Published in 1954, Lord of the Flies is British novelist, playwright, and poet William Golding’s debut novel. The best thing would be to reproduce verbatim the summary by publisher Houghton Mifflin Harcourt’s Cliff Notes to whom every credit goes:

“Lord of the Flies explores the dark side of humanity, the savagery that underlies even the most civilised human beings. William Golding intended this novel as a tragic parody of children’s adventure tales, illustrating humankind’s intrinsic evil nature. He presents the reader with a chronology of events leading a group of young boys from hope to disaster as they attempt to survive their uncivilised, unsupervised, isolated environment until rescued.

“In the midst of a nuclear war, a group of British boys find themselves stranded without adult supervision on a tropical island. The group is roughly divided into the “littluns,” boys around the age of six, and the “biguns,” who are between the ages of ten and twelve. Initially, the boys attempt to form a culture similar to the one they left behind. They elect a leader, Ralph, who, with the advice and support of Piggy (the intellectual of the group), strives to establish rules for housing and sanitation. Ralph also makes a signal fire the group’s first priority, hoping that a passing ship will see the smoke signal and rescue them.

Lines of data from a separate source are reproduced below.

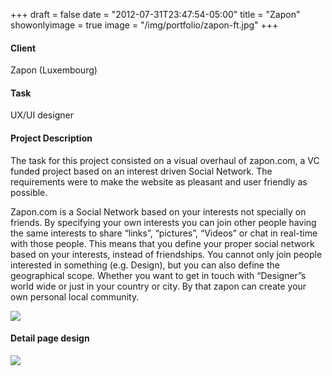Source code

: +++
draft = false
date = "2012-07-31T23:47:54-05:00"
title = "Zapon"
showonlyimage = true
image = "/img/portfolio/zapon-ft.jpg"
+++


#### Client
Zapon (Luxembourg)

#### Task
UX/UI designer

#### Project Description
The task for this project consisted on a visual overhaul of zapon.com, a VC funded project based on an interest driven Social Network. The requirements were to make the website as pleasant and user friendly as possible.

Zapon.com is a Social Network based on your interests not specially on friends. By specifying your own interests you can join other people having the same interests to share “links”, “pictures”, “Videos” or chat in real-time with those people. This means that you define your proper social network based on your interests, instead of friendships. You cannot only join people interested in something (e.g. Design), but you can also define the geographical scope. Whether you want to get in touch with “Designer”s world wide or just in your country or city. By that zapon can create your own personal local community.

<a data-fancybox href="/img/portfolio/zapon-full.jpg">
	<img src="/img/portfolio/zapon-full.jpg">
</a>

#### Detail page design

<a data-fancybox href="/img/portfolio/zapon-detail.jpg">
	<img src="/img/portfolio/zapon-detail.jpg">
</a>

A major challenge to Ralph’s leadership is Jack, who also wants to lead. Jack commands a group of choirboys-turned-hunters, who sacrifice the duty of tending the fire so that they can participate in the hunts. Jack draws the other boys slowly away from Ralph’s influence because of their natural attraction to and inclination toward the adventurous hunting activities symbolising violence and evil.

“The conflict between Jack and Ralph - and the forces of savagery and civilisation that they represent - is exacerbated by the boys’ literal fear of a mythical beast roaming the island. One night, an aerial battle occurs above the island, and a [pilot] casualty of the battle floats down with his opened parachute, ultimately coming to rest on the mountaintop. Breezes occasionally inflate the parachute, making the body appear to sit up and then sink forward again. This sight panics the boys as they mistake the dead body for the beast they fear.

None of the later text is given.